Our study has limitations. We recruited a relatively small sample size, which might not have enabled us to reach data saturation. However, we were able to explore a broad overview of the rheumatology HCPs’ perspectives of interacting with South Asian patients attending early inflammatory arthritis clinics across seven centres in the UK. Alternative methodology, such as the use of focus groups, could have enabled a more in-depth analysis of each clinic, which might have offered useful insights of patient journeys and experiences. Having conducted our interviews face to face and over the telephone could have introduced some unintentional bias. Nevertheless, we elucidated the views of HCPs and captured their experiences regarding what would help them to conduct effective consultations in early inflammatory arthritis clinics across the UK.

Conclusions

It is clear that rheumatology HCPs, particularly those from non-South Asian backgrounds, believe that they need an advanced understanding of cultural skills training and currently find consultations difficult when dealing with minority ethnic patients.
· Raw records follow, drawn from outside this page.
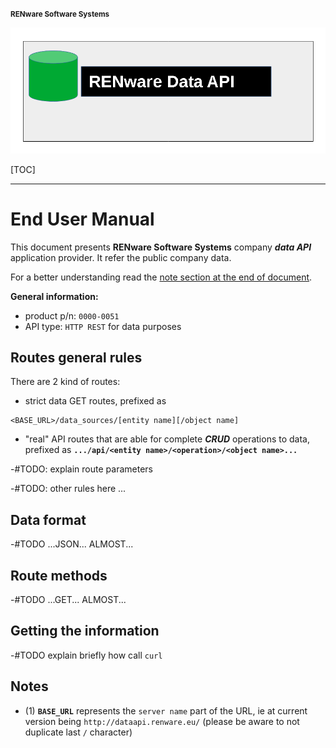 <small markdown>**RENware Software Systems**</small>

![data_api_logo](pictures/dataAPI_logo.png)



[TOC]

***

# End User Manual

This document presents **RENware Software Systems** company ***data API*** application provider. It refer the public company data.

For a better understanding read the [note section at the end of document](#notes).

**General information:**

* product p/n: `0000-0051`
* API type: `HTTP REST` for data purposes



## Routes general rules

There are 2 kind of routes:

* strict data GET routes, prefixed as
```
<BASE_URL>/data_sources/[entity name][/object name]
```

* "real" API routes that are able for complete ***CRUD*** operations to data, prefixed as **`.../api/<entity name>/<operation>/<object name>...`**


-#TODO: explain route parameters

-#TODO: other rules here ...




## Data format

-#TODO ...JSON... ALMOST...




## Route methods

-#TODO ...GET... ALMOST...





## Getting the information

-#TODO explain briefly how call `curl`




## Notes

* (1) **`BASE_URL`** represents the `server name` part of the URL, ie at current version being `http://dataapi.renware.eu/` (please be aware to not duplicate last `/` character)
Moreover, all HCPs may require a better understanding of theory-related health models to enhance consultations. The training needs to address both consultation skills and the establishment of culturally sensitive services. These findings provide a good direction for future research. Our study provides an example that can be used internationally for all rheumatology departments that treat patients from a variety of ethnic backgrounds. The issues identified here should provide an example for all health-care professionals working to develop culturally competent staff and deliver culturally appropriate services to all patients.

Acknowledgements

We thank all health-care professionals for taking part in the study. We thank our clinician research partner (Emma Powell) for assisting us with study design, development of the interview guide and data analysis.

Funding: This study was funded by the British Society for Rheumatology [grant number 17–1420]. The funder had no role in study design, data collection and analysis, decision to publish, or preparation of the manuscript.

Disclosure statement: The authors have declared no conflict of interest.